Mimo akcyzy, pikapy nie zdrożeją

Kierowcy, którzy noszą się z zamiarem kupna pikapa, nie muszą się spieszyć. Spór branży motoryzacyjnej z Ministerstwem Finansów o akcyzę za półciężarówki nie wpłynie bowiem na wzrost ich cen.

12.11.2007 | aktual.: 12.11.2007 14:50

Jedni sprzedawcy wciąż odmawiają naliczania akcyzy na swoje samochody, inni płacą podatek za klientów w obawie o spadek sprzedaży.

Z naszych wyliczeń wynika, że od kwietnia SsangYong zapłacił co najmniej 600 tys. zł akcyzy za klientów kupujących koreańską półciężarówkę. W przypadku modelu Actyon Sports wynosi ona 3,1 proc. wartości netto, bo silnik ma mniej niż dwa litry pojemności.

Pozostałe pikapy sprzedawane w Polsce mają jednak większe jednostki napędowe, więc akcyza za nie wynosi aż 13,6 proc. Dwaj najwięksi gracze na tym rynku - Toyota i Nissan - na razie jej nie płacą. Od października akcyzę - według najwyższej stawki 13,6 proc. - uiszcza za to centrala Mitsubishi w Polsce.

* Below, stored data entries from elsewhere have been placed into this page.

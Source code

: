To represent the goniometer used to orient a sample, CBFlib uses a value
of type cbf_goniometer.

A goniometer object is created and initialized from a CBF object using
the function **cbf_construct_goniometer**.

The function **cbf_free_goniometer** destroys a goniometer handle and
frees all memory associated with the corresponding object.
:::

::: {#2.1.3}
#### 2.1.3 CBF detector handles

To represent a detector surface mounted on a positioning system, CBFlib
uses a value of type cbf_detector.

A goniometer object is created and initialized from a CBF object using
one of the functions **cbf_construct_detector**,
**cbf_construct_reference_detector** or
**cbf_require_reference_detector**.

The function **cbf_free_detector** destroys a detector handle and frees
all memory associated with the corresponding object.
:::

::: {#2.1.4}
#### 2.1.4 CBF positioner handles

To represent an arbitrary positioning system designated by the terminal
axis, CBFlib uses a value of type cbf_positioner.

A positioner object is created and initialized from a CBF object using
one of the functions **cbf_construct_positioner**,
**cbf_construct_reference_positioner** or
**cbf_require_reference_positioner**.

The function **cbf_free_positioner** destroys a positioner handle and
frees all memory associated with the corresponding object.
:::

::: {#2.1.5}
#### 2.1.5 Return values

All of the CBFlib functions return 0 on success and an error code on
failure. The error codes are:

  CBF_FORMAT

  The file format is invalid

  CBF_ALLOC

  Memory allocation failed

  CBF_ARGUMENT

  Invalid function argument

Akcyza to podatek, który trzeba zapłacić przy kupnie każdego nowego auta. Według przepisów, samochody sklasyfikowane jako ciężarowe są z niego zwolnione. Tę furtkę wykorzystują kupujący półciężarówki, bo dzięki niej auta te są tańsze nawet o 13 proc. od np. miejskiej terenówki SUV o porównywalnych osiągach i wielkości.

Fiskus, powołując się na przepisy unijne, chce aby akcyzę za pikapy płaciły też Toyota i Nissan. Koncerny te zapowiadają, że ewentualne koszty z tym związane nie będą przerzucane na klienta.

To właśnie urzędnicy z Brukseli są winni całemu zamieszaniu. Zgodnie z normami unijnymi, samochód musi spełnić dwa wymogi, aby został zaklasyfikowany jako ciężarowy. Po pierwsze, ładowność musi być większa od ciężaru pasażerów, a po drugie - długość przestrzeni ładunkowej, czyli popularnej paki, musi być dwa razy większa od rozstawu osi.

Pierwszy warunek spełniają wszystkie pikapy, ale z drugim jest kłopot. Ponieważ większość sprzedawanych u nas tego typu aut ma dwa rzędy siedzeń, długość ich przestrzeni ładunkowej jest skrócona. Przykładowo Mitsubishi L200 brakuje 17 cm długości paki, by samochód spełniał warunki przewidziane dla ciężarówek.

Tomasz Dominiak
POLSKA Dziennik Bałtycki

samochódvatpickup
Wybrane dla Ciebie
Komentarze (0)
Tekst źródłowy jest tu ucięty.